KARACHI, Sept 20: The State Bank may have to call bids for the treasury bills only in one tenure in the next couple of auctions to check unrealistic bidding and be able to keep excess liquidity taking a toll on inflation.
Sounds all Greek? It is simple: The central bank may now offer for sale the treasury bills of only one tenure—most probably six months. Normally it offers for sale the treasury bills of six- month; three-month and one-year maturity.
The reason? “The reason is that the SBP wants to refrain banks from speculative bidding,” explains a source close to the State Bank.
But what speculative bidding is? In the past few auctions the banks have submitted bids to buy treasury bills without having cash in their tills. “Such bids are speculative in nature because they give a wrong indication about the liquidity available in the market.”
The SBP has come to the conclusion that many banks were forced to come up with “highly speculative bids” because they were not sure whether the SBP would sell six-month bills and reject those of three-months and one-year or vice versa.
In the recent auction held on Wednesday the banks did come up with total bids of about Rs 75 billion against the pre-auction sale target of Rs 16 billion only including Rs 34.15 billion bids for six-month bills only. The SBP accepted Rs 27.15 billion bids for six-month bills at 6.39 percent thus draining out Rs 26.3 billion from the inter-bank market. This high bidding exercise was not a stray case. In earlier auctions also the banks had come up with much larger bids than the target set for T-bills auction.
On all such occasions the central bank was forced to mop up more liquidity from the market then targeted. So in effect it seemed that the regulators and the market players were playing hide and seek. It was difficult to determine which side brought this vicious circle in motion. But the end result was that the SBP was running out of its stocks of T-bills to mop up higher than targeted liquidity from the market. The trend may continue unless the State Bank finds a way out.
“This a precarious situation,” says a source close to the SBP. “The SBP ability to sell T-bills is limited. If its stocks of the bills dry up there will be a chaos in the market,” he says adding that the stocks have already depleted in the past two and a half months.
But how? “If the SBP does not have enough T-bills to use for mopping up excess liquidity from the market the market will naturally remain excessively liquid,” explains a source close to SBP. “Lending rates will fall steeply...and inflation will shoot up.”

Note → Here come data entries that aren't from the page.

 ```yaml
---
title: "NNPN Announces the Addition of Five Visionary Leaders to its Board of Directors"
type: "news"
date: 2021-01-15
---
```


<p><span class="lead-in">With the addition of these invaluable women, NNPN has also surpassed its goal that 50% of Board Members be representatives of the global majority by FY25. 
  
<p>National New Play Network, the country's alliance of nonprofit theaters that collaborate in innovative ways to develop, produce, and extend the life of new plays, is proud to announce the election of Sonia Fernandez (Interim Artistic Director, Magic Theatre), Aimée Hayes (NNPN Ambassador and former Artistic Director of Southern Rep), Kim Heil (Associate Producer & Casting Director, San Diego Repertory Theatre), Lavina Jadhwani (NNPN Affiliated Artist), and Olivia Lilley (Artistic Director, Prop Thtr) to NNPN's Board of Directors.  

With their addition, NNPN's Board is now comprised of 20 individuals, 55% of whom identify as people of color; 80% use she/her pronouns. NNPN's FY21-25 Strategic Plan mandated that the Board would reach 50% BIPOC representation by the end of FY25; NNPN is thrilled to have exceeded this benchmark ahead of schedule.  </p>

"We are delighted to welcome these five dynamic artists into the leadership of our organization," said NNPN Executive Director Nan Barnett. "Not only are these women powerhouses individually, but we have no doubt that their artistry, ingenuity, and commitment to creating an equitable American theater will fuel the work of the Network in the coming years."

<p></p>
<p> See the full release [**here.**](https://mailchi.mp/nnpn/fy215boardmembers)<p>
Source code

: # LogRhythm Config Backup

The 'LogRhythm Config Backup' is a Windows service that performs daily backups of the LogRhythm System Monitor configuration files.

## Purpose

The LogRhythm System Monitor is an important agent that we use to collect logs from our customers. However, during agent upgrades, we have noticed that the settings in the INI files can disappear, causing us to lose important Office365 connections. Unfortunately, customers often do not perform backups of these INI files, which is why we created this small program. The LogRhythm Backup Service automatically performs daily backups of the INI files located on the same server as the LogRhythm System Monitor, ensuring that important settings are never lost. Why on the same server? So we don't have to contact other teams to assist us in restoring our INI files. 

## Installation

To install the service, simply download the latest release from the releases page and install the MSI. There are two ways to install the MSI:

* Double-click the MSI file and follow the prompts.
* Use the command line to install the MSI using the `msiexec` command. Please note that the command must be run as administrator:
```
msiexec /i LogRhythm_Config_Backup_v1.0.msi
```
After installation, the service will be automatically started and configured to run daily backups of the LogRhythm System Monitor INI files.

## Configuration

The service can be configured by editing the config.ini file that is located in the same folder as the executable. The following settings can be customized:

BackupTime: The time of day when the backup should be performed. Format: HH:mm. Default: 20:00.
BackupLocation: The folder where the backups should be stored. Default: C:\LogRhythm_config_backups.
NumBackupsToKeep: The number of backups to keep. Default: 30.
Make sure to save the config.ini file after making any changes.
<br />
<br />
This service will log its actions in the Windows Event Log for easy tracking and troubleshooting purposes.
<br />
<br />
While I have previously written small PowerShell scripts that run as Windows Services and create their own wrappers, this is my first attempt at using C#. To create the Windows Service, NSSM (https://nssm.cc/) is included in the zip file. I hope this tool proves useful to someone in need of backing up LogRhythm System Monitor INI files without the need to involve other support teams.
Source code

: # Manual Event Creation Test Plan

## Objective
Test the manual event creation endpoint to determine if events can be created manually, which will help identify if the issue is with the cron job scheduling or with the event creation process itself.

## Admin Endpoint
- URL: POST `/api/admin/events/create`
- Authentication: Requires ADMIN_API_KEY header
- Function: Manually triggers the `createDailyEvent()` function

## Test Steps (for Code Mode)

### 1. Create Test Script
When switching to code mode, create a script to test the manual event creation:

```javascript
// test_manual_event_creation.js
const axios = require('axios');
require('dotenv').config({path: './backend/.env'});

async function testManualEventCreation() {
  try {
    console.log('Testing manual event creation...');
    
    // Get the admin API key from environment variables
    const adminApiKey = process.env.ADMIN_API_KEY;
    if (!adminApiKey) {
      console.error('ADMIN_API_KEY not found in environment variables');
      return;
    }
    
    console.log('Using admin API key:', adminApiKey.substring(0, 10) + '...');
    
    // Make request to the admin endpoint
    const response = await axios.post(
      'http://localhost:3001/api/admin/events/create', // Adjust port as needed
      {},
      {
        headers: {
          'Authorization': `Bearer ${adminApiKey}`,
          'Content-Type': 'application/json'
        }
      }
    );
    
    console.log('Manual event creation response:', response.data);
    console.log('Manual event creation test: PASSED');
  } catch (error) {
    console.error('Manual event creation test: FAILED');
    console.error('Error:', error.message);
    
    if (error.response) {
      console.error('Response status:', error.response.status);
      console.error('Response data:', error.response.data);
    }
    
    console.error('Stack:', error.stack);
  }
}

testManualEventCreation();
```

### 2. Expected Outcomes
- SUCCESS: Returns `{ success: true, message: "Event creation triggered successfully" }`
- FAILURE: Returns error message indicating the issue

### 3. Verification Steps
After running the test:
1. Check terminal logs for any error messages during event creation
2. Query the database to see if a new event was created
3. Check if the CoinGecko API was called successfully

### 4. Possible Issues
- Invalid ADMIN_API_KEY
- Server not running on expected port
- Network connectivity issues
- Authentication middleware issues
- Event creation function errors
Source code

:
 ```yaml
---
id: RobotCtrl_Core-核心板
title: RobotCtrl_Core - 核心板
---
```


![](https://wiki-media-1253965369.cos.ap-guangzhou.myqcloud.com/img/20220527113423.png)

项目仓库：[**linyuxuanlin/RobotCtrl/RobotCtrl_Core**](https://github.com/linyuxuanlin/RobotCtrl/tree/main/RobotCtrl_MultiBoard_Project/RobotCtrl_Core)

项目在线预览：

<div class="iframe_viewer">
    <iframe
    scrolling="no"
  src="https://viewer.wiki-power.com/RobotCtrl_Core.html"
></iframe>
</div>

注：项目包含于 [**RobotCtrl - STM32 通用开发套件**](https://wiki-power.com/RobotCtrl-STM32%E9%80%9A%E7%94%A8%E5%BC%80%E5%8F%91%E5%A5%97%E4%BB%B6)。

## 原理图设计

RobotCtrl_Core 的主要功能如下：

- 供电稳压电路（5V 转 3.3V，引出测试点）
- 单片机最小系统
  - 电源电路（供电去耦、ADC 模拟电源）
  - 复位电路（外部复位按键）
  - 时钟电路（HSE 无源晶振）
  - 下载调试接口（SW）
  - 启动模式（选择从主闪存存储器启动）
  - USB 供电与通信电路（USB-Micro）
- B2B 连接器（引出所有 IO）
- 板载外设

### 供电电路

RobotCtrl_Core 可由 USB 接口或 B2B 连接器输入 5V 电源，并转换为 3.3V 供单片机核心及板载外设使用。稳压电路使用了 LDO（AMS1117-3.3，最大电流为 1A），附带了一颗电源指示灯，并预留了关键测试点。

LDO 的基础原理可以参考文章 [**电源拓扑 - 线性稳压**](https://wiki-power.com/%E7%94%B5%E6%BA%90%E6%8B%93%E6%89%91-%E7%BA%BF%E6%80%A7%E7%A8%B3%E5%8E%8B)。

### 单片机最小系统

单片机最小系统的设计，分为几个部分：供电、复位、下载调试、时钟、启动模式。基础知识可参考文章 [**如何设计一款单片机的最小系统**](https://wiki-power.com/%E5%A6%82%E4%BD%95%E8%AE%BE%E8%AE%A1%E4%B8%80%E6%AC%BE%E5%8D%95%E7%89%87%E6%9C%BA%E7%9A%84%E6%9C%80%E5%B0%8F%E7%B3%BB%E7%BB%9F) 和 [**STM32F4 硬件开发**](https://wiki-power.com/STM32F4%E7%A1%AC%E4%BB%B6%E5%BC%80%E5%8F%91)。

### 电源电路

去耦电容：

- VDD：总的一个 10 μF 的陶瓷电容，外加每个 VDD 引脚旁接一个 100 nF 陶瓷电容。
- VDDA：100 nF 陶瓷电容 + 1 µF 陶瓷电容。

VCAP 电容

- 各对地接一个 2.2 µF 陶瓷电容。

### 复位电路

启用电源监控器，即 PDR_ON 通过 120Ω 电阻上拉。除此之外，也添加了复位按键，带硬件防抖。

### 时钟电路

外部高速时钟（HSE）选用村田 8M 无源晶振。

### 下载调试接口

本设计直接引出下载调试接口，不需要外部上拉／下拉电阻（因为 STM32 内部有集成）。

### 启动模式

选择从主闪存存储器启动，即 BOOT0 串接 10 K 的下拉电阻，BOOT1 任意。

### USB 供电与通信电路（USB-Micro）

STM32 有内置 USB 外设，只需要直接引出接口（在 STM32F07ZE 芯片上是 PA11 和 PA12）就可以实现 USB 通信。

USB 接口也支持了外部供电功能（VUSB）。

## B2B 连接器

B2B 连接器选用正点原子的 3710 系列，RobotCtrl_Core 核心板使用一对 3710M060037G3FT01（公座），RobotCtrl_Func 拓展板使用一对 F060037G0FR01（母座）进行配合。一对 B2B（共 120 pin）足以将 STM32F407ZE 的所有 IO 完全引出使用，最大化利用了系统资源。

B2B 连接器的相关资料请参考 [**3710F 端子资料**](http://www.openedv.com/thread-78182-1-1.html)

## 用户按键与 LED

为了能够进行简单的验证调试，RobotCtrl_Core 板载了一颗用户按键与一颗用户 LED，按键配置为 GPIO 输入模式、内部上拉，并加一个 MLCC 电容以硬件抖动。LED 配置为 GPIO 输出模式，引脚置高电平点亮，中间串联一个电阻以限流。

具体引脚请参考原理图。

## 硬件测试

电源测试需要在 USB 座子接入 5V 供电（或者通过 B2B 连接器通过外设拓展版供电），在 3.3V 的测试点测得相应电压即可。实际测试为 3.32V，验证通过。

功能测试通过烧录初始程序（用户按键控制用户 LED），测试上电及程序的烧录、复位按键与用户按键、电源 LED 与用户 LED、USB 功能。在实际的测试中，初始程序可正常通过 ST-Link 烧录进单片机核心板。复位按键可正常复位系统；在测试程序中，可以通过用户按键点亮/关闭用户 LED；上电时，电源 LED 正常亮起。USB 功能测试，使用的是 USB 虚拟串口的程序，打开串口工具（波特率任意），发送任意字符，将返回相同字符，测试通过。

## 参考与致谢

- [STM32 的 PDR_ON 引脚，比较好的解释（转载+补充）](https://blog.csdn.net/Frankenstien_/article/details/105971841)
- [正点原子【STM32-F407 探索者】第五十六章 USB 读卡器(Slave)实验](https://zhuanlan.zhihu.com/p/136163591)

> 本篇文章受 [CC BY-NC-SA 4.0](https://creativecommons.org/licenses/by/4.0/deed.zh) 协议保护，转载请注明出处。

Concern about a possible rise in inflation makes it necessary for the SBP to send signals of interest rate stability in the market. But speculative bidding is making this difficult for the central bank. In the past two auctions of T-bills the SBP had to lower the cut-off yield on benchmark six-month bills by two basis points each time in its attempt to mop up excess liquidity from the market. The SBP had to do this despite the fact that it does not want to signal any rate-cut in the near future. “We simply cannot,” says a senior central banker.